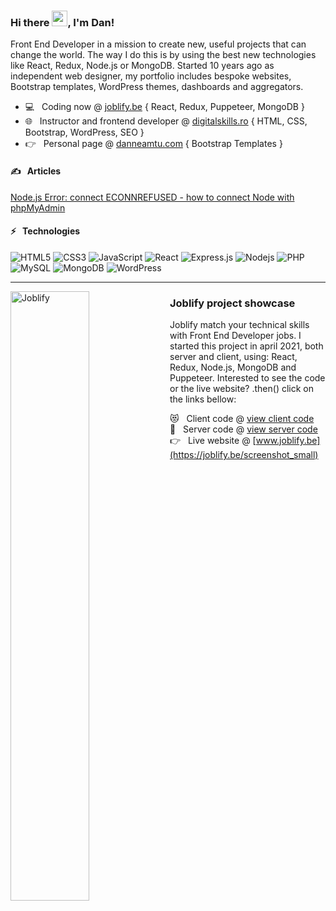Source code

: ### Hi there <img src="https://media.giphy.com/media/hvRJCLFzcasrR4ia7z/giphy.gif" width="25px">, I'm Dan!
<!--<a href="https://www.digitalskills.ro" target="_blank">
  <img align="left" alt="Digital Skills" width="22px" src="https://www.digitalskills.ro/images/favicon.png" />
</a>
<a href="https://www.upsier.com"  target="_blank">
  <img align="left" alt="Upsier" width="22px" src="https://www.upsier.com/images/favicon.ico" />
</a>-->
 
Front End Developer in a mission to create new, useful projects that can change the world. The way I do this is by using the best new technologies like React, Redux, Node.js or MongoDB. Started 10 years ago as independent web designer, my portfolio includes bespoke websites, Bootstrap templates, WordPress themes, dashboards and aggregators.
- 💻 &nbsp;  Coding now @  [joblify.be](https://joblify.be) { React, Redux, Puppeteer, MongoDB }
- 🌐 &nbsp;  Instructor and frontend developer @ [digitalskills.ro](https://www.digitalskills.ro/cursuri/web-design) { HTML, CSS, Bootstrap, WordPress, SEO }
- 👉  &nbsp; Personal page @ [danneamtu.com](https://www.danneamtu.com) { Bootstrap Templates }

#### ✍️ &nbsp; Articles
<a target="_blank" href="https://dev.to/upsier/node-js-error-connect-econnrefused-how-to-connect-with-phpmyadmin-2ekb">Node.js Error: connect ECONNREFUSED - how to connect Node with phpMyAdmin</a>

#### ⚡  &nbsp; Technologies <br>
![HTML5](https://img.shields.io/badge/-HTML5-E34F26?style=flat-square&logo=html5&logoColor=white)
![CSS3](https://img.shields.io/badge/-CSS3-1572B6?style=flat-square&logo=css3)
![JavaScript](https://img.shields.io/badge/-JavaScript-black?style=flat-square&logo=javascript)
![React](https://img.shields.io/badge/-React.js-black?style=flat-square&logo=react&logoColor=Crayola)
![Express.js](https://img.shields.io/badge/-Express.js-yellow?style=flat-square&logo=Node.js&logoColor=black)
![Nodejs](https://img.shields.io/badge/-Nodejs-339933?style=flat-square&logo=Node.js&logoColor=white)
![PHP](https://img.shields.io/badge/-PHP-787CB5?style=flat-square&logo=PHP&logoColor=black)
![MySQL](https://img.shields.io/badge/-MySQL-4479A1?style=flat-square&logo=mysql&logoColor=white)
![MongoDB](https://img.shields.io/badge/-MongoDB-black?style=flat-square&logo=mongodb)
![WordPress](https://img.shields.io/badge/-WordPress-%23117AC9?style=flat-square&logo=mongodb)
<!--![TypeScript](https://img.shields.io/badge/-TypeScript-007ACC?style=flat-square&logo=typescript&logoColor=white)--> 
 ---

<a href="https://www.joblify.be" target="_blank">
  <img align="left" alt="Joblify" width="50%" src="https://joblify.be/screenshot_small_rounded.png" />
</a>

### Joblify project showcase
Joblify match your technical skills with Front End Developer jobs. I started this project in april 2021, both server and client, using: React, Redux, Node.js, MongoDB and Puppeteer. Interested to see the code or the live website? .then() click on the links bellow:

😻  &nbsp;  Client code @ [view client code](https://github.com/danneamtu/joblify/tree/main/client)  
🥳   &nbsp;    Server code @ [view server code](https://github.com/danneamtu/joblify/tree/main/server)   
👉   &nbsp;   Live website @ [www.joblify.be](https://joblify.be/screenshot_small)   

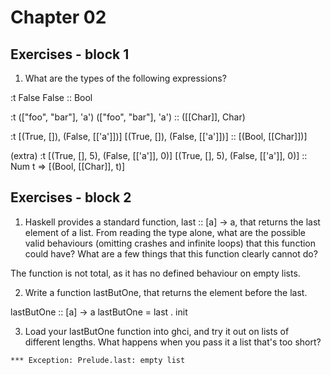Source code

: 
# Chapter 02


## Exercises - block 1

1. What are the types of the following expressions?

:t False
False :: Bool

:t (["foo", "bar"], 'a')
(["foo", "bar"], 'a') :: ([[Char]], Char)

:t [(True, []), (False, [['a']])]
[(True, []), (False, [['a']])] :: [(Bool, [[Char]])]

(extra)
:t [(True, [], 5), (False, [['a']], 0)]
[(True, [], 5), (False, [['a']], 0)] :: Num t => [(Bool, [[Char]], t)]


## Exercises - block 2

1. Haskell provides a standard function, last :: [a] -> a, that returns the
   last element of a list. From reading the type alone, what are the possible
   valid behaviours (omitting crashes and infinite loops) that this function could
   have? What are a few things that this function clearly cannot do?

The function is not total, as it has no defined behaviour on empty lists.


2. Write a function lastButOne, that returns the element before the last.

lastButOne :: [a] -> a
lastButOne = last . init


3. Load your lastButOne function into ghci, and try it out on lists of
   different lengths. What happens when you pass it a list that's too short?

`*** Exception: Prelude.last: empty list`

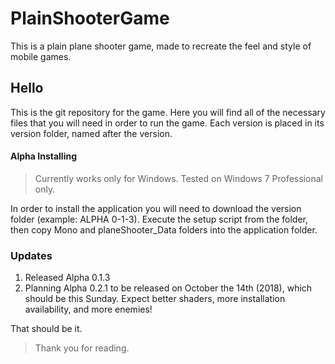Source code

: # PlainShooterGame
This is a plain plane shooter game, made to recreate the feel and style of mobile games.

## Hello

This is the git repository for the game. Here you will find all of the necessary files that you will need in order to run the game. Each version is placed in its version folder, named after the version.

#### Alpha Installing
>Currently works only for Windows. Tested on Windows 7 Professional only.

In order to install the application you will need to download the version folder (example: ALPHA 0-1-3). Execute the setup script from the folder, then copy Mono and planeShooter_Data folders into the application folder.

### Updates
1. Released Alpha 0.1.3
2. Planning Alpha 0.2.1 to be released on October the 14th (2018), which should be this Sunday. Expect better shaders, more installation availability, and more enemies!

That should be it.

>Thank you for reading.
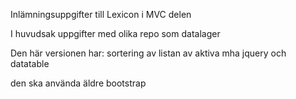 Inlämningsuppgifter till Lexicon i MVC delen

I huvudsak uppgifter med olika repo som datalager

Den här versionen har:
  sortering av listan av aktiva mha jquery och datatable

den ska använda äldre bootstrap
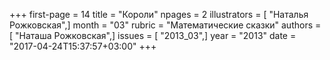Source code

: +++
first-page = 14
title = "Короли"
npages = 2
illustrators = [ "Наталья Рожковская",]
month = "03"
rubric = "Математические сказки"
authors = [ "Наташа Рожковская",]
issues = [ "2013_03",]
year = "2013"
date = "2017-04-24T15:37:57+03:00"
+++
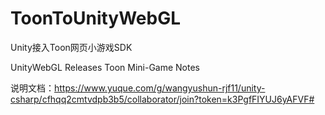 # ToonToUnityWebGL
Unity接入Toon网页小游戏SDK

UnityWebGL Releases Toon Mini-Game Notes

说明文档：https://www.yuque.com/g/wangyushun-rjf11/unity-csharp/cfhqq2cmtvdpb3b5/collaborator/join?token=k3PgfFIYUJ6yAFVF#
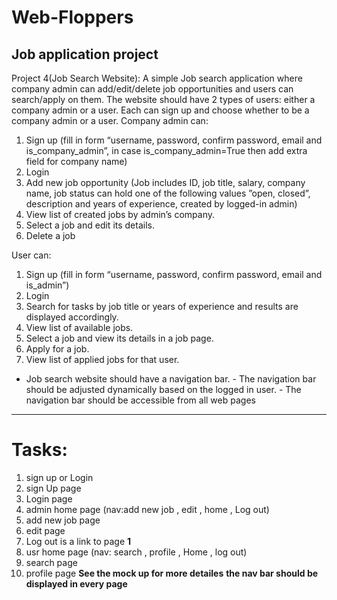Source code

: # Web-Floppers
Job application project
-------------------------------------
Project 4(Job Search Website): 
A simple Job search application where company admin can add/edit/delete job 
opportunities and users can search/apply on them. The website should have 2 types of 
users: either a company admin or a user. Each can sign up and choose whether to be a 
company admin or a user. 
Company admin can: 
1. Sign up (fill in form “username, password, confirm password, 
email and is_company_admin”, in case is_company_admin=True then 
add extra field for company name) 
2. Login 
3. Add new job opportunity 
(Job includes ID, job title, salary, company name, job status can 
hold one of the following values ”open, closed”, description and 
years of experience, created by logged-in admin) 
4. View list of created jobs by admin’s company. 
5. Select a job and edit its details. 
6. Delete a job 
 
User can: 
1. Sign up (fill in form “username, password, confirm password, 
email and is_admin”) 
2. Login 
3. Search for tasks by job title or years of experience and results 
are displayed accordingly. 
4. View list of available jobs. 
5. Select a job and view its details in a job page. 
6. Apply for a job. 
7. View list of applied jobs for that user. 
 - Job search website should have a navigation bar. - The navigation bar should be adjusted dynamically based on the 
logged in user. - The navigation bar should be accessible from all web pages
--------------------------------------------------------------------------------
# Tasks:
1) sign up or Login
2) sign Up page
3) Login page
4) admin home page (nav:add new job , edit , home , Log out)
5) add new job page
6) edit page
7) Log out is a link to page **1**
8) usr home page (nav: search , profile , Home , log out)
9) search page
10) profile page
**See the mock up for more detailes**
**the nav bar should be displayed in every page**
==
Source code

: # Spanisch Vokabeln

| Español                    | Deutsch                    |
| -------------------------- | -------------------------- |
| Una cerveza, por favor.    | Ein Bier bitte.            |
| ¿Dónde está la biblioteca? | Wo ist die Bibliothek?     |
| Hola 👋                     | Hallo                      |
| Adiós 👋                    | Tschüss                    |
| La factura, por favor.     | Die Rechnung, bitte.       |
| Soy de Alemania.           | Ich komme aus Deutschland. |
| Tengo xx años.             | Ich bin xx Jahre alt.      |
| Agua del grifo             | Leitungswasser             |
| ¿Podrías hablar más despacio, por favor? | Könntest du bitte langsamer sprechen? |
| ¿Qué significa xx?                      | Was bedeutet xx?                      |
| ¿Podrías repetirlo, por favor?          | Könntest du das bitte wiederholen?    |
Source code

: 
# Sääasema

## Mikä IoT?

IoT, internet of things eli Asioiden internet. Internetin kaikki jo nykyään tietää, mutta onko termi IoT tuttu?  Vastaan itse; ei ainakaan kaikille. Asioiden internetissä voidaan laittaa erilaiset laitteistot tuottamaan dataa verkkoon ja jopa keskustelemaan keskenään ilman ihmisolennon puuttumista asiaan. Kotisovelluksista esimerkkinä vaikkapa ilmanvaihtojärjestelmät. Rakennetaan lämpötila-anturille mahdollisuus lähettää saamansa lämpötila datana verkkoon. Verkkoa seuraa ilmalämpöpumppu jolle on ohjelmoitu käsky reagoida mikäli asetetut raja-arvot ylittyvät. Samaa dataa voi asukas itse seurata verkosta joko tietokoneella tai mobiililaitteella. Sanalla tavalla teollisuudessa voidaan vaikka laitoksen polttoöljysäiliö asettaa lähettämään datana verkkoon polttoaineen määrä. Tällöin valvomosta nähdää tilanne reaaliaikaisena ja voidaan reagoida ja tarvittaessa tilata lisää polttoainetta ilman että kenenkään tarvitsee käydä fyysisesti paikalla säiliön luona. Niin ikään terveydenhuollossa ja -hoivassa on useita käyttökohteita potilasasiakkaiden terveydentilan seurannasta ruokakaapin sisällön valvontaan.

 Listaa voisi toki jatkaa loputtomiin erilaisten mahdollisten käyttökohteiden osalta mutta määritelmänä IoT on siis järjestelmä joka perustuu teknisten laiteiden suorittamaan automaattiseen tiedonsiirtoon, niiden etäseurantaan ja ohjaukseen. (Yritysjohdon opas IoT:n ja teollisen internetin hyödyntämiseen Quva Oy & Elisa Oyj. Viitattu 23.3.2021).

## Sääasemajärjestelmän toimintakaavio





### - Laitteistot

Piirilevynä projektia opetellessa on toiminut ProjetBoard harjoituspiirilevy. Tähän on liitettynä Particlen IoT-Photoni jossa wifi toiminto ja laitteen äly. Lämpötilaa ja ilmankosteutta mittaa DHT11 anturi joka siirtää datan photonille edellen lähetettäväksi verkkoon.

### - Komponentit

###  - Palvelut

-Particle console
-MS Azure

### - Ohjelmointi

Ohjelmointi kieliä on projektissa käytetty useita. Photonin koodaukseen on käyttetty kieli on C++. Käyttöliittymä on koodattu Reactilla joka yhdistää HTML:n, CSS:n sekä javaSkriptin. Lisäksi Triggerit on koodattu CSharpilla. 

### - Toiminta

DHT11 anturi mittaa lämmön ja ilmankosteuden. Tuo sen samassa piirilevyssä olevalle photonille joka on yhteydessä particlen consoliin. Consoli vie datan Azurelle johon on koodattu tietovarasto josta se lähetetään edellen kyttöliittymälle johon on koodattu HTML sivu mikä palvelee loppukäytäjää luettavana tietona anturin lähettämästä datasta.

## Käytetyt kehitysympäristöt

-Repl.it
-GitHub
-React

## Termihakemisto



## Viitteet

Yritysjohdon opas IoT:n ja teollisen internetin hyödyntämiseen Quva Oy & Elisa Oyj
* * *
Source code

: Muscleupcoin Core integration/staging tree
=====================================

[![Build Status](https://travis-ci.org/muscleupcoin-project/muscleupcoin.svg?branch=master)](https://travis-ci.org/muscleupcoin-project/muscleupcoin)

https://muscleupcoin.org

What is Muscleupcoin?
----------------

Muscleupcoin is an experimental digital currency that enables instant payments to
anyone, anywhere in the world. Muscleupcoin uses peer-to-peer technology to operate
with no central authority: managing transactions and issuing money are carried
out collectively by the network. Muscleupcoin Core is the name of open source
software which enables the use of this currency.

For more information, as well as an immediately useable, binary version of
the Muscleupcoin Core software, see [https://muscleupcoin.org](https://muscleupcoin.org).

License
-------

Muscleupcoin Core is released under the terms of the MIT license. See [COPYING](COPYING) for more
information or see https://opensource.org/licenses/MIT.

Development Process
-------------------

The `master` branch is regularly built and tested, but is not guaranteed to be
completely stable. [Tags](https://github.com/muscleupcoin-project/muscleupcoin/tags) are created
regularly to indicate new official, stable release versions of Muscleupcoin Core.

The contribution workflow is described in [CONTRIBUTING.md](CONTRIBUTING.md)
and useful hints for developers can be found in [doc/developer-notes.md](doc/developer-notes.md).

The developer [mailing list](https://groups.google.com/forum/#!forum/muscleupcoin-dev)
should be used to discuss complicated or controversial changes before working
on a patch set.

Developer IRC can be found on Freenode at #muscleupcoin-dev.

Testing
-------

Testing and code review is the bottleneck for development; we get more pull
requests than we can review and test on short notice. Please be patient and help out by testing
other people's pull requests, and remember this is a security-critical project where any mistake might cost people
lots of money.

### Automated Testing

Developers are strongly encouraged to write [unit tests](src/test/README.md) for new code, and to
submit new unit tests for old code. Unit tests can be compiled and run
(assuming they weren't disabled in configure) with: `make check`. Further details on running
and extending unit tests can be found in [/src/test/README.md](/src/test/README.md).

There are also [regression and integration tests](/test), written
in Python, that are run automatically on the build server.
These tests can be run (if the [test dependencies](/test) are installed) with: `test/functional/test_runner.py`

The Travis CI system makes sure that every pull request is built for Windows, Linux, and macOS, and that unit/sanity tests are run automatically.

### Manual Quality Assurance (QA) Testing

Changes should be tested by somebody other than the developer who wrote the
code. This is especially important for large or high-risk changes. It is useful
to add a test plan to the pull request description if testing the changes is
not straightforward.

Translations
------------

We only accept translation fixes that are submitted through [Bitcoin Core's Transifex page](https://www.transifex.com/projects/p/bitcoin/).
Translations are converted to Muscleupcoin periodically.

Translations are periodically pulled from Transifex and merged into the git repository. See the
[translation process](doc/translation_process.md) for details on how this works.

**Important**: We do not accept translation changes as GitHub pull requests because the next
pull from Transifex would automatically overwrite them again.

-- Exercise directions --
From the listing above, repeat exactly the lines starting at the line that includes "(assuming they weren't" and ending at the line that includes "Changes should be", with nothing outside that span.

-- Your solution --
(assuming they weren't disabled in configure) with: `make check`. Further details on running
and extending unit tests can be found in [/src/test/README.md](/src/test/README.md).

There are also [regression and integration tests](/test), written
in Python, that are run automatically on the build server.
These tests can be run (if the [test dependencies](/test) are installed) with: `test/functional/test_runner.py`

The Travis CI system makes sure that every pull request is built for Windows, Linux, and macOS, and that unit/sanity tests are run automatically.

### Manual Quality Assurance (QA) Testing

Changes should be tested by somebody other than the developer who wrote the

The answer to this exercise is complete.